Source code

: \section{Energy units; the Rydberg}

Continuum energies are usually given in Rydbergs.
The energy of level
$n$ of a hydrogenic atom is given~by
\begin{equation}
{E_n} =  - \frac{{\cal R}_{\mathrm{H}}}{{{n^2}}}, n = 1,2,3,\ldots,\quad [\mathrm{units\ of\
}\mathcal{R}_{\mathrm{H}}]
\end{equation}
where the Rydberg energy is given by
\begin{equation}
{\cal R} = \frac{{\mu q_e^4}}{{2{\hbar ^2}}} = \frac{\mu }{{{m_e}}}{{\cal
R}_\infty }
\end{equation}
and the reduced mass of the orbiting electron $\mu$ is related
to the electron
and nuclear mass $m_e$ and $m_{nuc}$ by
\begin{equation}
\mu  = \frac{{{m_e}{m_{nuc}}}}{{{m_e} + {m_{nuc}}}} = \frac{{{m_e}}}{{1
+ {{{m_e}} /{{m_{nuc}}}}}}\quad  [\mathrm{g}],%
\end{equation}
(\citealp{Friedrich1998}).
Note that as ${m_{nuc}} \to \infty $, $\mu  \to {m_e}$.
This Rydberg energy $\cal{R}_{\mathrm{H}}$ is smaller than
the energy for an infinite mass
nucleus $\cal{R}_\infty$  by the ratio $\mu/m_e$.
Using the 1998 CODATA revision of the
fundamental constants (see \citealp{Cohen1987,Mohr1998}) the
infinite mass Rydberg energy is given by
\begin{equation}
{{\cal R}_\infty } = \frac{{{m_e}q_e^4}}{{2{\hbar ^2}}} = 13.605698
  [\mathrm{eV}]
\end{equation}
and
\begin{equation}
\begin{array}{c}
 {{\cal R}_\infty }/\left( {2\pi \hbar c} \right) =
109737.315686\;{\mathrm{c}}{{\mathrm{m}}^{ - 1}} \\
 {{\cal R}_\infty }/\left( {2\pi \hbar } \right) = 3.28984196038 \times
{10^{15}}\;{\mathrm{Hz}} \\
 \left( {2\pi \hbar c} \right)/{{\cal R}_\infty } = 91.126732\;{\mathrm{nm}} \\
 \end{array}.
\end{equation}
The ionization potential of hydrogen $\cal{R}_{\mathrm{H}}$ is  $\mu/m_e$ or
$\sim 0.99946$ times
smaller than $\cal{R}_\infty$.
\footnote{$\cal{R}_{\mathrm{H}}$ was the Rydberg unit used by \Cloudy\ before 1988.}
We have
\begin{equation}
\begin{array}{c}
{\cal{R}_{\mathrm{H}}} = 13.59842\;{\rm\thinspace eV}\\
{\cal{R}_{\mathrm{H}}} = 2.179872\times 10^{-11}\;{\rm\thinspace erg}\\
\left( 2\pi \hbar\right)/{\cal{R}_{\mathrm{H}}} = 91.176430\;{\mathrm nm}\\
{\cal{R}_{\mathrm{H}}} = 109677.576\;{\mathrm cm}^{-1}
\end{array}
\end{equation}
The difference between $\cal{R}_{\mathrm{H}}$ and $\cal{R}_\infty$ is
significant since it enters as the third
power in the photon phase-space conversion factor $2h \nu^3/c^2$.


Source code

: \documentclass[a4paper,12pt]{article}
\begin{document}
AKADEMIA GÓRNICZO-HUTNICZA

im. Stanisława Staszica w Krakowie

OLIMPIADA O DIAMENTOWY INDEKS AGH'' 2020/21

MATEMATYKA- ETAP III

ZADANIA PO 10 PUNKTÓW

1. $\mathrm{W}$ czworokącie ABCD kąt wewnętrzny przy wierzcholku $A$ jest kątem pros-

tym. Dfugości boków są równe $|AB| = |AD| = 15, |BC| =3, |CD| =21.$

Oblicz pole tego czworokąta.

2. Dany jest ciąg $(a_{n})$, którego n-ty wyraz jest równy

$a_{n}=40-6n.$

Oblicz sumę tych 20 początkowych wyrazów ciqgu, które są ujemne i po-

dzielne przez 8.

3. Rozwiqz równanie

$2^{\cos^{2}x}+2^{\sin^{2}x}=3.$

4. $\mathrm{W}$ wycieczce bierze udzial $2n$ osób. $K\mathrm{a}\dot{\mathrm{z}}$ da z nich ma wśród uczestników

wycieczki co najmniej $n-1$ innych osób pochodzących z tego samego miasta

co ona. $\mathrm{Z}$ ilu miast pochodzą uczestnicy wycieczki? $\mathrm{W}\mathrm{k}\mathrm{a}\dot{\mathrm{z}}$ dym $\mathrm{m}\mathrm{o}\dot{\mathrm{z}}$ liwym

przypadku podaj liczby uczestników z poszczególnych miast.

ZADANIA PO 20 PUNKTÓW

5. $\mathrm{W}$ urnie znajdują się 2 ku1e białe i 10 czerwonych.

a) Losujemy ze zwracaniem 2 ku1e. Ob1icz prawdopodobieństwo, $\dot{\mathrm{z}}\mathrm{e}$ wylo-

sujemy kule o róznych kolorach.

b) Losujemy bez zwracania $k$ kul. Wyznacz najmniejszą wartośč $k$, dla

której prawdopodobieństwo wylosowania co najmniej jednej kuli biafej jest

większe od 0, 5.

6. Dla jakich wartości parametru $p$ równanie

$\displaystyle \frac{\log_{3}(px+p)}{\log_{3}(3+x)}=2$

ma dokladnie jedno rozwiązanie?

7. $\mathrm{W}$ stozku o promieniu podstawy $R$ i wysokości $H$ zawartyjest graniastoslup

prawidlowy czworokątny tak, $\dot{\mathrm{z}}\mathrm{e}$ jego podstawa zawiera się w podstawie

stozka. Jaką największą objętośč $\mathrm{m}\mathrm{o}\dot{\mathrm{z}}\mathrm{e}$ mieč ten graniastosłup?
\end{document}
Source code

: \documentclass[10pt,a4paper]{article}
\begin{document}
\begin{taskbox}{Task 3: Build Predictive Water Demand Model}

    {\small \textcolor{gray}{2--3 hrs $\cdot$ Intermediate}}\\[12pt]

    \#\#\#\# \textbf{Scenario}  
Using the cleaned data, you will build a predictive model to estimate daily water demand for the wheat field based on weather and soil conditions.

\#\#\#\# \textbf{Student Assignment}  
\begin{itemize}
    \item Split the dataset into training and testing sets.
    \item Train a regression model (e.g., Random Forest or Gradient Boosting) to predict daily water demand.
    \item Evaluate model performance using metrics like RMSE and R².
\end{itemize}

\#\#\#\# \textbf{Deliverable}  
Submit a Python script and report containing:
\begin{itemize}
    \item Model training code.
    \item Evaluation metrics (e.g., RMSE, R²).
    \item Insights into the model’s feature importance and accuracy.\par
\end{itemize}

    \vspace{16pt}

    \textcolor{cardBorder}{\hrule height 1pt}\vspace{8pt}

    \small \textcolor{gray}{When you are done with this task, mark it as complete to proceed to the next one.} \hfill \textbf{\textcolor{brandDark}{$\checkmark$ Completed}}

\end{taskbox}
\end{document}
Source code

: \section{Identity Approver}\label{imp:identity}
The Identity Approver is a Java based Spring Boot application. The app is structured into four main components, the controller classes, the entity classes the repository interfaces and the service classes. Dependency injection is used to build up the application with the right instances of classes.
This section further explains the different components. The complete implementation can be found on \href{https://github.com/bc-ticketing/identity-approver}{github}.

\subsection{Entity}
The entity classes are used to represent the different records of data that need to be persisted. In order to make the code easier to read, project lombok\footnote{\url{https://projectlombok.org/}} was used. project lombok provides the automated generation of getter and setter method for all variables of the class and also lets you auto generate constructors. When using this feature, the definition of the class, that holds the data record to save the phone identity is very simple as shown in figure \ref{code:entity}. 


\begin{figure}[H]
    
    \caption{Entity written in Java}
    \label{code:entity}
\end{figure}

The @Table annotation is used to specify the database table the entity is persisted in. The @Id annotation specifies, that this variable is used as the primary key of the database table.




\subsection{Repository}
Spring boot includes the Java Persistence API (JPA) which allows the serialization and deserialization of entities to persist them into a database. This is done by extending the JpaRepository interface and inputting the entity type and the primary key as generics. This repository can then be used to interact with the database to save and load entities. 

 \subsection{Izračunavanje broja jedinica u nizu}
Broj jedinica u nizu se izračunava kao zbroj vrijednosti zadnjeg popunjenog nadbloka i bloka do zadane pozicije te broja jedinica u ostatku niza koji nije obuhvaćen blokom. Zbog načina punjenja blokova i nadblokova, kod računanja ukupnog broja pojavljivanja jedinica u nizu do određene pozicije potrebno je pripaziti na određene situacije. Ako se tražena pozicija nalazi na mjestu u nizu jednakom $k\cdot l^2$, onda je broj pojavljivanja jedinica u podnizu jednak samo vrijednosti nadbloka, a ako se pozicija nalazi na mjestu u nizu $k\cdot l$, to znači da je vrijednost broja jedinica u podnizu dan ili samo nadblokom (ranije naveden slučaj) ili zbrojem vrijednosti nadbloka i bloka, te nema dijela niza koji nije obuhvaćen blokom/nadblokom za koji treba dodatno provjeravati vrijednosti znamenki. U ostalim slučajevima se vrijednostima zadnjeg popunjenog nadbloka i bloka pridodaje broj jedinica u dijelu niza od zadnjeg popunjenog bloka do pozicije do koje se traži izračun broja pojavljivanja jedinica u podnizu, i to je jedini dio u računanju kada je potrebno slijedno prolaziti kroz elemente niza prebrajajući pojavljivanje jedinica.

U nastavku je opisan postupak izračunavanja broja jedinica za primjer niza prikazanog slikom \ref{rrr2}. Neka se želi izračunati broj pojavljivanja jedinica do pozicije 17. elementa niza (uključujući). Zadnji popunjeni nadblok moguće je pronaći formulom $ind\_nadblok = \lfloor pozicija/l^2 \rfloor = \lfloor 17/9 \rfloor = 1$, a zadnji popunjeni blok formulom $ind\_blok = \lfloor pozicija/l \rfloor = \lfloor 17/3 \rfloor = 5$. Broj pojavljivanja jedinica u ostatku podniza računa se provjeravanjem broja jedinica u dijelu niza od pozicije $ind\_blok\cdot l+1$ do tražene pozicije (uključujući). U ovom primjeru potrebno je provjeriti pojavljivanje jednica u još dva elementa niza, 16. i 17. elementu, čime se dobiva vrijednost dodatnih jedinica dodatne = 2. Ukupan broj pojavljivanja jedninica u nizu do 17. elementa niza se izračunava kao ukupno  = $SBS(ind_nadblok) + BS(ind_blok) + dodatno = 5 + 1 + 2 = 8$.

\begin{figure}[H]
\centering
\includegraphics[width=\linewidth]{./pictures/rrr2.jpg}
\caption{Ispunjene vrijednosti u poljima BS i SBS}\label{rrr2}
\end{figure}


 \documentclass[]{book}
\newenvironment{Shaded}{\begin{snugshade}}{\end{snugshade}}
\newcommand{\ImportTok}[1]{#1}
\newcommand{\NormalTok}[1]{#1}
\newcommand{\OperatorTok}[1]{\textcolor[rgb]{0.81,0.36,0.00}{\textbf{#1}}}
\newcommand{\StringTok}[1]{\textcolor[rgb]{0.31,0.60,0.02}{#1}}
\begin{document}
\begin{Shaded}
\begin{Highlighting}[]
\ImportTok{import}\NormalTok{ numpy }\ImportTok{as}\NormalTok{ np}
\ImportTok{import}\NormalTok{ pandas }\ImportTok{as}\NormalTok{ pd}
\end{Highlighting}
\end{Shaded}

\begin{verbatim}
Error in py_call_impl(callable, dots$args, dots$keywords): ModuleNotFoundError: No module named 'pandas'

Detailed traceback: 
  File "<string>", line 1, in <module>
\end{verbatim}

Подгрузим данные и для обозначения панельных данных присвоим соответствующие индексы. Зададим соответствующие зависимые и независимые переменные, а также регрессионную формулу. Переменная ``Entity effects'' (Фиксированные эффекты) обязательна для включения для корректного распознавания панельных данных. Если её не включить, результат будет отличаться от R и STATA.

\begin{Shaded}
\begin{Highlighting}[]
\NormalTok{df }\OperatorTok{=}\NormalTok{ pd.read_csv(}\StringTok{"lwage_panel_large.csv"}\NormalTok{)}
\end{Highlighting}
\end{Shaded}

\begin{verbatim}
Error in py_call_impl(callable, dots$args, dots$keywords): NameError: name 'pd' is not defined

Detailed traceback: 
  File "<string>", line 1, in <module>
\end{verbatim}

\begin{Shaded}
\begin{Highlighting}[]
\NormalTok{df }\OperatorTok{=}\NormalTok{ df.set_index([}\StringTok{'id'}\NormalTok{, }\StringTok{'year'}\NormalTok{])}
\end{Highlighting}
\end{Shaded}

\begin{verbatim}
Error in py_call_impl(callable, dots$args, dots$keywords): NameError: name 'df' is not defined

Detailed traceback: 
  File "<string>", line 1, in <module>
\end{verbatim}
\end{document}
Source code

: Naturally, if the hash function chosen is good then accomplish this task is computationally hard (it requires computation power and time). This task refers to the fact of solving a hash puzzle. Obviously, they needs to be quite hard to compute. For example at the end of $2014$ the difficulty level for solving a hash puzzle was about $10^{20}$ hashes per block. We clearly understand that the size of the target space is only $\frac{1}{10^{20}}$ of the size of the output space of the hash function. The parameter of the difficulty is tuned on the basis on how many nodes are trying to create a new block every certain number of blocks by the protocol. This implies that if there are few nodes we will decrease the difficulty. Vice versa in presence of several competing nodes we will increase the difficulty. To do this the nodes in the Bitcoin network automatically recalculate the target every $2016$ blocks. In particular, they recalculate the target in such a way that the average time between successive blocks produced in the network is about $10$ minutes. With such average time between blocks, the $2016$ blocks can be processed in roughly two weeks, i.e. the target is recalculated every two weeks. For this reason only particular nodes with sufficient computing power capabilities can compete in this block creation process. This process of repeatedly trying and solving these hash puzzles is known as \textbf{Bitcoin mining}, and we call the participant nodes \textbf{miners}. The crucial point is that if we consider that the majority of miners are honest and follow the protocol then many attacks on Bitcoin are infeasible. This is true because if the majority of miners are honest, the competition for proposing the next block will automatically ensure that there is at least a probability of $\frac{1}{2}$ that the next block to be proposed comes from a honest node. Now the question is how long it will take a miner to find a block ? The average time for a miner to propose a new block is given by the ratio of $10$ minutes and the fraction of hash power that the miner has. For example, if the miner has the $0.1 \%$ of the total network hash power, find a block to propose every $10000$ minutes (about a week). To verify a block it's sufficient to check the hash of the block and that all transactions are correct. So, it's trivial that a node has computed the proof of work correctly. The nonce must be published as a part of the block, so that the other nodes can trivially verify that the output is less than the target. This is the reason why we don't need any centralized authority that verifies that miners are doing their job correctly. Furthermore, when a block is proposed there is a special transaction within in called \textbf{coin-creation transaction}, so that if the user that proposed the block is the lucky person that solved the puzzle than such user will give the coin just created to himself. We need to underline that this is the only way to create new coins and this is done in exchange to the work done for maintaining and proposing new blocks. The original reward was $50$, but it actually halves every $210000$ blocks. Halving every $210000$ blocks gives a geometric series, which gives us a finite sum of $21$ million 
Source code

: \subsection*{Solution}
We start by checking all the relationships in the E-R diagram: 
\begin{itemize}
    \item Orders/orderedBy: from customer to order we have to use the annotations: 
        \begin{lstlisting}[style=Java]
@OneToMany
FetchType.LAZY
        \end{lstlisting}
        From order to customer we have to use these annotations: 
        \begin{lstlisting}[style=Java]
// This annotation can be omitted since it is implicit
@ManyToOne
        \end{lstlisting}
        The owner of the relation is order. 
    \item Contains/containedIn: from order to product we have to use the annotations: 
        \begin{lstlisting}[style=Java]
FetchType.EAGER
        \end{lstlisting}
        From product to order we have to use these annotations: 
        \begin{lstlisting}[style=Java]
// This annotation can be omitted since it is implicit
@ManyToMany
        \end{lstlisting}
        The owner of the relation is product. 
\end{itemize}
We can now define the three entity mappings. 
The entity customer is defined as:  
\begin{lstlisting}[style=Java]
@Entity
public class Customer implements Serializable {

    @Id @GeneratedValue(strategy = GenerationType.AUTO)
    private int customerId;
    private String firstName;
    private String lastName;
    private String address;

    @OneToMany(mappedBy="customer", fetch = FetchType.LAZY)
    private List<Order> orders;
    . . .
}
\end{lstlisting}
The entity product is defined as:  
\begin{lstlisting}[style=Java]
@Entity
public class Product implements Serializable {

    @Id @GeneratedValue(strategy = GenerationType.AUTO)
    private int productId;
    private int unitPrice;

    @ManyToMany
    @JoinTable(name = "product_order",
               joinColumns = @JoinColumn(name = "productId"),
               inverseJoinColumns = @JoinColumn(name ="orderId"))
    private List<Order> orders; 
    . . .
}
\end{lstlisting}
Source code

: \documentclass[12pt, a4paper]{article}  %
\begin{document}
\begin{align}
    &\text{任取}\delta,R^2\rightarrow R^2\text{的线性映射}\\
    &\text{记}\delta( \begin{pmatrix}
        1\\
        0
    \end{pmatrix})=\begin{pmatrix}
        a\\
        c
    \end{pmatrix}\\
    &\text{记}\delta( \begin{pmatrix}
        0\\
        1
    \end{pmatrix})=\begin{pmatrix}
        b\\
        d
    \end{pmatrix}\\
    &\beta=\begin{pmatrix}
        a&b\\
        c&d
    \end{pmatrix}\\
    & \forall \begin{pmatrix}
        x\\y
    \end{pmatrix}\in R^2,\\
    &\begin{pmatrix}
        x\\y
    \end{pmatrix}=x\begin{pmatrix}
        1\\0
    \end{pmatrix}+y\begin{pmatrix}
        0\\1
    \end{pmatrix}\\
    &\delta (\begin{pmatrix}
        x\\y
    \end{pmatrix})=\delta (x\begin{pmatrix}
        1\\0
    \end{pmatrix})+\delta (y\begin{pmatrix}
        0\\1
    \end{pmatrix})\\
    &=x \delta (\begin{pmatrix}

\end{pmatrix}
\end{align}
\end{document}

Directions for this task: What are the lines above that hold the string "owner"? Copy them.

Written answer:
        The owner of the relation is order. 
        The owner of the relation is product. 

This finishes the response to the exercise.